Rolls-Royce vend son activité marine civile pour se concentrer sur l'aéronautique

Rolls-Royce vend son activité marine civile pour se concentrer sur l'aéronautique
Le motoriste britannique Rolls-Royce veut se concentrer sur ses points forts, notamment l'aéronautique

AFP, publié le vendredi 06 juillet 2018 à 10h01

Le motoriste britannique Rolls-Royce a annoncé la vente de son activité de marine civile au groupe d'ingénierie norvégien Kongsberg pour se concentrer sur ses points forts, notamment l'aéronautique mais aussi la défense et la production d'énergie. 

Les conseils d'administration des deux groupes se sont entendus sur un prix de vente de 500 millions de livres (565 millions d'euros), même si Rolls-Royce ne devrait en tirer que de 350 à 400 millions de livres de recettes nettes, a expliqué vendredi le groupe britannique dans un communiqué. 

Cette activité marine civile en difficulté, et qui a fait l'objet d'une sévère restructuration depuis 2015, emploie aujourd'hui 3.600 personnes, majoritairement dans les pays scandinaves.

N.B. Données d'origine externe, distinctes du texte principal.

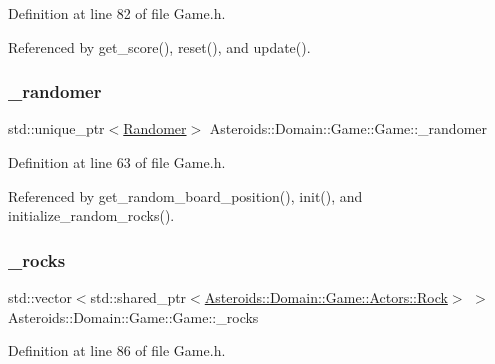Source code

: Definition at line 82 of file Game.\+h.



Referenced by get\+\_\+score(), reset(), and update().

\mbox{\label{classAsteroids_1_1Domain_1_1Game_1_1Game_a0deb897c0ad64573f1892a769185824e}} 
\subsubsection{\texorpdfstring{\+\_\+randomer}{\_randomer}}
{\footnotesize\ttfamily std\+::unique\+\_\+ptr$<$\hyperlink{classAsteroids_1_1Domain_1_1Game_1_1Randomer}{Randomer}$>$ Asteroids\+::\+Domain\+::\+Game\+::\+Game\+::\+\_\+randomer\hspace{0.3cm}{\ttfamily [private]}}



Definition at line 63 of file Game.\+h.



Referenced by get\+\_\+random\+\_\+board\+\_\+position(), init(), and initialize\+\_\+random\+\_\+rocks().

\mbox{\label{classAsteroids_1_1Domain_1_1Game_1_1Game_ad424a9c9f9fdd4bf7785c4da946cb57e}} 
\subsubsection{\texorpdfstring{\+\_\+rocks}{\_rocks}}
{\footnotesize\ttfamily std\+::vector$<$std\+::shared\+\_\+ptr$<$\hyperlink{classAsteroids_1_1Domain_1_1Game_1_1Actors_1_1Rock}{Asteroids\+::\+Domain\+::\+Game\+::\+Actors\+::\+Rock}$>$ $>$ Asteroids\+::\+Domain\+::\+Game\+::\+Game\+::\+\_\+rocks\hspace{0.3cm}{\ttfamily [private]}}



Definition at line 86 of file Game.\+h.



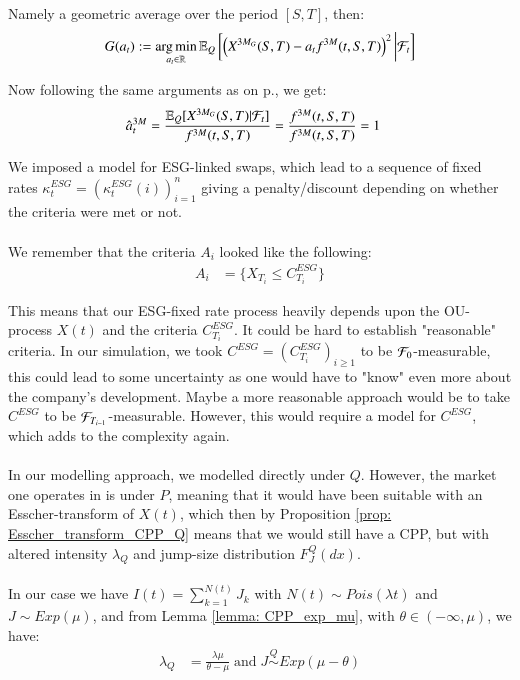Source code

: Namely a geometric average over the period $[S,T]$, then: 
\begin{align*}
G(a_{t}) := \operatorname*{arg\,min}\limits_{a_{t} \in \mathbb{R}}\mathbb{E}_{Q}\left[
\left(
X^{3M_{G}}(S,T)-a_{t}f^{3M}(t,S,T)
\right)^{2}
\bigg{|}\mathcal{F}_{t}
\right]
\end{align*}

Now following the same arguments as on p.\pageref{result: optimal_SOFR_hedge_3MA_vs_3GM}, we get: 
\begin{align*}
\hat{a}_{t}^{3M} &= \frac{
\mathbb{E}_{Q}[X^{3M_{G}}(S,T)|\mathcal{F}_{t}]
}{
f^{3M}(t,S,T)
}
= 
\frac{
f^{3M}(t,S,T)
}{
f^{3M}(t,S,T)
} = 1
\end{align*}


\newpage 
We imposed a model for ESG-linked swaps, which lead to a sequence of fixed rates $\kappa_{t}^{ESG}  = (\kappa_{t}^{ESG}(i))_{i=1}^{n}$ giving a penalty/discount depending on whether the criteria were met or not.
\\~\\ 
We remember that the criteria $A_{i}$ looked like the following:
\begin{align*}
A_{i} &= \{X_{T_{i}} \leq C_{T_{i}}^{ESG}\}    
\end{align*}

This means that our ESG-fixed rate process heavily depends upon the OU-process $X(t)$ and the criteria $C_{T_{i}}^{ESG}$. It could be hard to establish "reasonable" criteria. In our simulation, we took $C^{ESG} = (C_{T_{i}}^{ESG})_{i\geq 1}$ to be $\mathcal{F}_{0}$-measurable, this could lead to some uncertainty as one would have to "know" even more about the company's development. Maybe a more reasonable approach would be to take $C^{ESG}$ to be $\mathcal{F}_{T_{i-1}}$-measurable. However, this would require a model for $C^{ESG}$, which adds to the complexity again.    
\\~\\
In our modelling approach, we modelled directly under $Q$. However, the market one operates in is under $P$, meaning that it would have been suitable with an Esscher-transform of $X(t)$, which then by  Proposition \ref{prop: Esscher_transform_CPP_Q} means that we would still have a CPP, but with altered intensity $\lambda_{Q}$ and jump-size distribution $F_{J}^{Q}(dx)$.
\\~\\
In our case we have $I(t) = \sum_{k=1}^{N(t)}J_{k}$ with $N(t) \sim Pois(\lambda t)$ and 
$J\sim Exp(\mu)$, and from Lemma \ref{lemma: CPP_exp_mu}, with $\theta \in (-\infty, \mu)$, we have:
\begin{align*}
\lambda_{Q} &= \frac{\lambda \mu}{\theta - \mu} \;\text{and}\;
J \stackrel{Q}{\sim} Exp(\mu - \theta)
\end{align*}

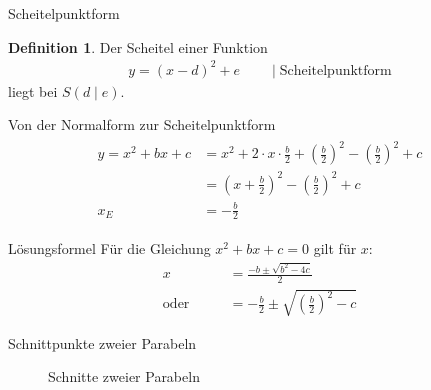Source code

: \documentclass[10pt,aspectratio=169]{beamer}
\newcommand{\x}{\cdot}
\theoremstyle{definition}
\theoremstyle{definition}
\newtheorem{defi}{Definition}[section]
\theoremstyle{definition}
\theoremstyle{definition}
\theoremstyle{remark}
\theoremstyle{definition}
\begin{document}
\begin{frame}{Scheitelpunktform}
    \begin{defi}
    Der Scheitel einer Funktion \begin{align}
        y = (x-d)^2+e \qquad \mid \text{Scheitelpunktform}
    \end{align} liegt bei $S(d\mid e)$.
    \end{defi}
\end{frame}
\begin{frame}{Von der Normalform zur Scheitelpunktform}
    \begin{align}
    \begin{aligned}
    y = x^2+bx+c &= x^2+ 2\x x \x \frac{b}{2} + \left( \frac{b}{2} \right)^2- \left( \frac{b}{2} \right)^2+c\\ 
    &= \left( x+\frac{b}{2} \right)^2-\left( \frac{b}{2} \right)^2+c \\
    x_E &= -\frac{b}{2}
    \end{aligned}
    \end{align}
\end{frame}
\begin{frame}{Lösungsformel}
    Für die Gleichung $x^2+bx+c=0$ gilt für $x$:
    \begin{align}
        x&=\frac{-b\pm \sqrt{b^2-4c}}{2} \\
        \text{oder} \qquad &= -\frac{b}{2} \pm \sqrt{\left(\frac{b}{2} \right)^2-c}
    \end{align}
\end{frame}
\begin{frame}{Schnittpunkte zweier Parabeln}
\begin{figure}
    \centering
    \caption{Schnitte zweier Parabeln}
    \label{fig:schnitt}
\end{figure}
\end{frame}
\end{document}
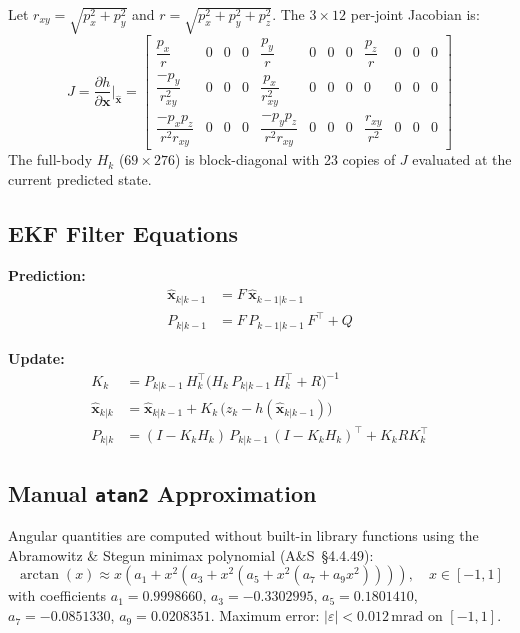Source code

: \documentclass[11pt, a4paper]{article}
\begin{document}
Let $r_{xy} = \sqrt{p_x^2+p_y^2}$ and $r = \sqrt{p_x^2+p_y^2+p_z^2}$.
The $3\times12$ per-joint Jacobian is:
\begin{equation}
  J = \frac{\partial h}{\partial \mathbf{x}}\bigg|_{\hat{\mathbf{x}}}
  =
  \begin{bmatrix}
    \dfrac{p_x}{r}           & 0 & 0 & 0 &
    \dfrac{p_y}{r}           & 0 & 0 & 0 &
    \dfrac{p_z}{r}           & 0 & 0 & 0 \\[8pt]
    \dfrac{-p_y}{r_{xy}^2}   & 0 & 0 & 0 &
    \dfrac{p_x}{r_{xy}^2}    & 0 & 0 & 0 &
    0 & 0 & 0 & 0 \\[8pt]
    \dfrac{-p_xp_z}{r^2r_{xy}} & 0 & 0 & 0 &
    \dfrac{-p_yp_z}{r^2r_{xy}} & 0 & 0 & 0 &
    \dfrac{r_{xy}}{r^2}      & 0 & 0 & 0
  \end{bmatrix}
\end{equation}
The full-body $H_k$ ($69\times276$) is block-diagonal with 23 copies of $J$ evaluated
at the current predicted state.

\subsection{EKF Filter Equations}

\textbf{Prediction:}
\begin{align}
  \hat{\mathbf{x}}_{k|k-1} &= F\,\hat{\mathbf{x}}_{k-1|k-1} \\
  P_{k|k-1}                &= F\,P_{k-1|k-1}\,F^\top + Q
\end{align}

\textbf{Update:}
\begin{align}
  K_k &= P_{k|k-1}\,H_k^\top
        \bigl(H_k\,P_{k|k-1}\,H_k^\top + R\bigr)^{-1} \\
  \hat{\mathbf{x}}_{k|k} &=
        \hat{\mathbf{x}}_{k|k-1}
        + K_k\,\bigl(z_k - h(\hat{\mathbf{x}}_{k|k-1})\bigr) \\
  P_{k|k} &= (I - K_kH_k)\,P_{k|k-1}\,(I - K_kH_k)^\top
           + K_k R K_k^\top
\end{align}

\subsection{Manual \texttt{atan2} Approximation}

Angular quantities are computed without built-in library functions using the
Abramowitz \& Stegun minimax polynomial (A\&S~\S4.4.49):
\begin{equation}
  \arctan(x) \approx
  x\!\left(a_1 + x^2\!\left(a_3 + x^2\!\left(a_5
  + x^2\!\left(a_7 + a_9 x^2\right)\right)\right)\right),
  \quad x \in [-1,1]
\end{equation}
with coefficients $a_1 = 0.9998660$, $a_3 = -0.3302995$, $a_5 = 0.1801410$,
$a_7 = -0.0851330$, $a_9 = 0.0208351$.
Maximum error: $|\varepsilon| < 0.012\,\text{mrad}$ on $[-1,1]$.
\end{document}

Elle fournit des moteurs et autres équipements et services pour l'industrie pétrolière et gazière ainsi que pour la marine marchande.

Le groupe industriel britannique, qui emploie 55.000 personnes dans une cinquantaine de pays, avait annoncé en janvier vouloir céder cette activité déficitaire, au moment où il réorganise son activité en trois grands pôles pour renforcer sa rentabilité: la fourniture de moteurs d'avions pour l'industrie aéronautique civile, les systèmes de défense et les équipements de production d'énergie. 

En 2017, la division marine civile a généré 817 millions de livres de chiffre d'affaires (923 millions d'euros) et subi un déficit opérationnel de 70 millions de livres. La transaction devrait être bouclée au premier trimestre 2019, une fois obtenues les autorisations des régulateurs. 

Dans le domaine maritime, Rolls-Royce conservera néanmoins son pôle de défense et continuera aussi de fournir des moteurs pour la marine de plaisance.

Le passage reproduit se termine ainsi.